Sourly, Kristol chalked up the White House budget "fumble" and two others -- Bitburg and defeat of military aid to Nicaragua -- to the fact that "the Reagan administration does not understand its own ideology all that well, and does not know how to articulate it."
The Journal and Kristol ignore a basic reality: Reagan is a lame-duck president whose influence and magic are beginning to wane. Yet, by yielding to the better judgment of establishment Republicans, Reagan has forced House Democrats to share in the difficult deficit-reducing decisions.
From the Reagan perspective, Dole & Co. salvaged a cut in the fiscal 1986 deficit. Whether it's $20 billion or $56 billion, it's something. And so far, Reagan has avoided a tax increase. But like most successful politicians, Reagan is a compromiser.
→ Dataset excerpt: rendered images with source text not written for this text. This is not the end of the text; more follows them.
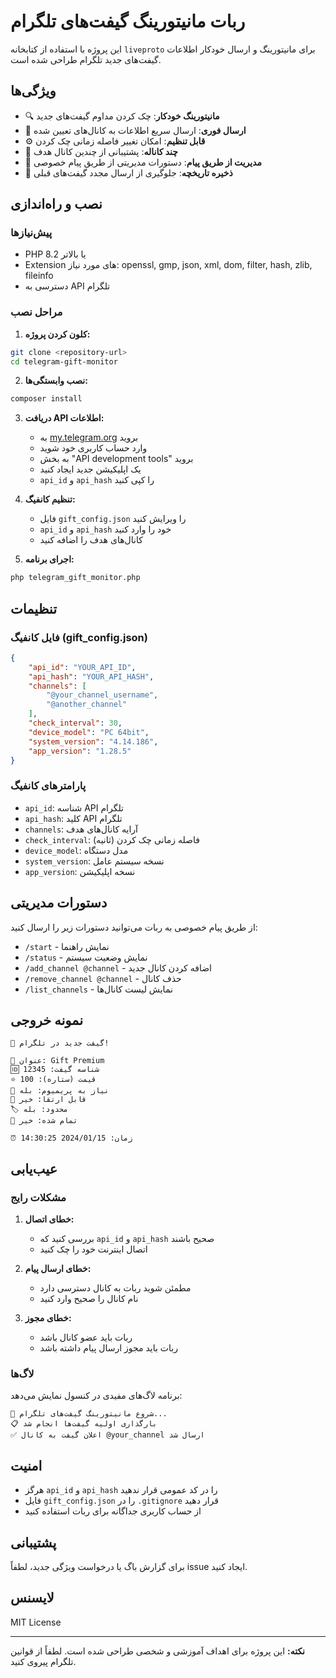 # ربات مانیتورینگ گیفت‌های تلگرام

این پروژه با استفاده از کتابخانه `liveproto` برای مانیتورینگ و ارسال خودکار اطلاعات گیفت‌های جدید تلگرام طراحی شده است.

## ویژگی‌ها

- 🔍 **مانیتورینگ خودکار**: چک کردن مداوم گیفت‌های جدید
- 📢 **ارسال فوری**: ارسال سریع اطلاعات به کانال‌های تعیین شده
- ⚙️ **قابل تنظیم**: امکان تغییر فاصله زمانی چک کردن
- 🎯 **چند کاناله**: پشتیبانی از چندین کانال هدف
- 📱 **مدیریت از طریق پیام**: دستورات مدیریتی از طریق پیام خصوصی
- 💾 **ذخیره تاریخچه**: جلوگیری از ارسال مجدد گیفت‌های قبلی

## نصب و راه‌اندازی

### پیش‌نیازها

- PHP 8.2 یا بالاتر
- Extension های مورد نیاز: openssl, gmp, json, xml, dom, filter, hash, zlib, fileinfo
- دسترسی به API تلگرام

### مراحل نصب

1. **کلون کردن پروژه:**
```bash
git clone <repository-url>
cd telegram-gift-monitor
```

2. **نصب وابستگی‌ها:**
```bash
composer install
```

3. **دریافت API اطلاعات:**
   - به [my.telegram.org](https://my.telegram.org) بروید
   - وارد حساب کاربری خود شوید
   - به بخش "API development tools" بروید
   - یک اپلیکیشن جدید ایجاد کنید
   - `api_id` و `api_hash` را کپی کنید

4. **تنظیم کانفیگ:**
   - فایل `gift_config.json` را ویرایش کنید
   - `api_id` و `api_hash` خود را وارد کنید
   - کانال‌های هدف را اضافه کنید

5. **اجرای برنامه:**
```bash
php telegram_gift_monitor.php
```

## تنظیمات

### فایل کانفیگ (gift_config.json)

```json
{
    "api_id": "YOUR_API_ID",
    "api_hash": "YOUR_API_HASH",
    "channels": [
        "@your_channel_username",
        "@another_channel"
    ],
    "check_interval": 30,
    "device_model": "PC 64bit",
    "system_version": "4.14.186",
    "app_version": "1.28.5"
}
```

### پارامترهای کانفیگ

- `api_id`: شناسه API تلگرام
- `api_hash`: کلید API تلگرام
- `channels`: آرایه کانال‌های هدف
- `check_interval`: فاصله زمانی چک کردن (ثانیه)
- `device_model`: مدل دستگاه
- `system_version`: نسخه سیستم عامل
- `app_version`: نسخه اپلیکیشن

## دستورات مدیریتی

از طریق پیام خصوصی به ربات می‌توانید دستورات زیر را ارسال کنید:

- `/start` - نمایش راهنما
- `/status` - نمایش وضعیت سیستم
- `/add_channel @channel` - اضافه کردن کانال جدید
- `/remove_channel @channel` - حذف کانال
- `/list_channels` - نمایش لیست کانال‌ها

## نمونه خروجی

```
🎁 گیفت جدید در تلگرام!

📝 عنوان: Gift Premium
🆔 شناسه گیفت: 12345
⭐ قیمت (ستاره): 100
💎 نیاز به پریمیوم: بله
🔄 قابل ارتقا: خیر
🏷️ محدود: بله
🛒 تمام شده: خیر

⏰ زمان: 2024/01/15 14:30:25
```

## عیب‌یابی

### مشکلات رایج

1. **خطای اتصال:**
   - بررسی کنید که `api_id` و `api_hash` صحیح باشند
   - اتصال اینترنت خود را چک کنید

2. **خطای ارسال پیام:**
   - مطمئن شوید ربات به کانال دسترسی دارد
   - نام کانال را صحیح وارد کنید

3. **خطای مجوز:**
   - ربات باید عضو کانال باشد
   - ربات باید مجوز ارسال پیام داشته باشد

### لاگ‌ها

برنامه لاگ‌های مفیدی در کنسول نمایش می‌دهد:

```
🚀 شروع مانیتورینگ گیفت‌های تلگرام...
📋 بارگذاری اولیه گیفت‌ها انجام شد
✅ اعلان گیفت به کانال @your_channel ارسال شد
```

## امنیت

- هرگز `api_id` و `api_hash` را در کد عمومی قرار ندهید
- فایل `gift_config.json` را در `.gitignore` قرار دهید
- از حساب کاربری جداگانه برای ربات استفاده کنید

## پشتیبانی

برای گزارش باگ یا درخواست ویژگی جدید، لطفاً issue ایجاد کنید.

## لایسنس

MIT License

---

**نکته:** این پروژه برای اهداف آموزشی و شخصی طراحی شده است. لطفاً از قوانین تلگرام پیروی کنید. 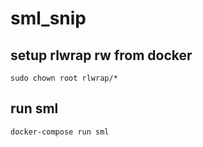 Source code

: # sml_snip

## setup rlwrap rw from docker
```
sudo chown root rlwrap/*
```
## run sml
```
docker-compose run sml
```
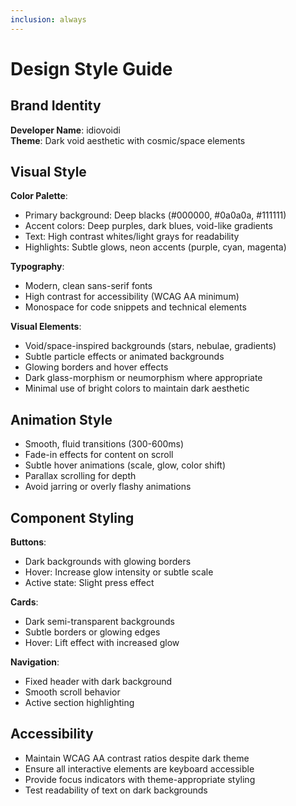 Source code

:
 ```yaml
---
inclusion: always
---
```


# Design Style Guide

## Brand Identity

**Developer Name**: idiovoidi  
**Theme**: Dark void aesthetic with cosmic/space elements

## Visual Style

**Color Palette**:

- Primary background: Deep blacks (#000000, #0a0a0a, #111111)
- Accent colors: Deep purples, dark blues, void-like gradients
- Text: High contrast whites/light grays for readability
- Highlights: Subtle glows, neon accents (purple, cyan, magenta)

**Typography**:

- Modern, clean sans-serif fonts
- High contrast for accessibility (WCAG AA minimum)
- Monospace for code snippets and technical elements

**Visual Elements**:

- Void/space-inspired backgrounds (stars, nebulae, gradients)
- Subtle particle effects or animated backgrounds
- Glowing borders and hover effects
- Dark glass-morphism or neumorphism where appropriate
- Minimal use of bright colors to maintain dark aesthetic

## Animation Style

- Smooth, fluid transitions (300-600ms)
- Fade-in effects for content on scroll
- Subtle hover animations (scale, glow, color shift)
- Parallax scrolling for depth
- Avoid jarring or overly flashy animations

## Component Styling

**Buttons**:

- Dark backgrounds with glowing borders
- Hover: Increase glow intensity or subtle scale
- Active state: Slight press effect

**Cards**:

- Dark semi-transparent backgrounds
- Subtle borders or glowing edges
- Hover: Lift effect with increased glow

**Navigation**:

- Fixed header with dark background
- Smooth scroll behavior
- Active section highlighting

## Accessibility

- Maintain WCAG AA contrast ratios despite dark theme
- Ensure all interactive elements are keyboard accessible
- Provide focus indicators with theme-appropriate styling
- Test readability of text on dark backgrounds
That's the real definition of "Reagan being Reagan." How quickly one forgets that Reagan, for all his anti- tax rhetoric, signed three revenue- boosting bills in the past four years.
A trusted presidential adviser says: "The president has told me any number of times, 'If I can't get a 100 percent of what I want, I'll take 80 percent or I'll take 90 percent or I'll take 75 percent.' It's important to the institution of the presidency that he be seen as succeeding." Reagan, in other words, won't be Kristol.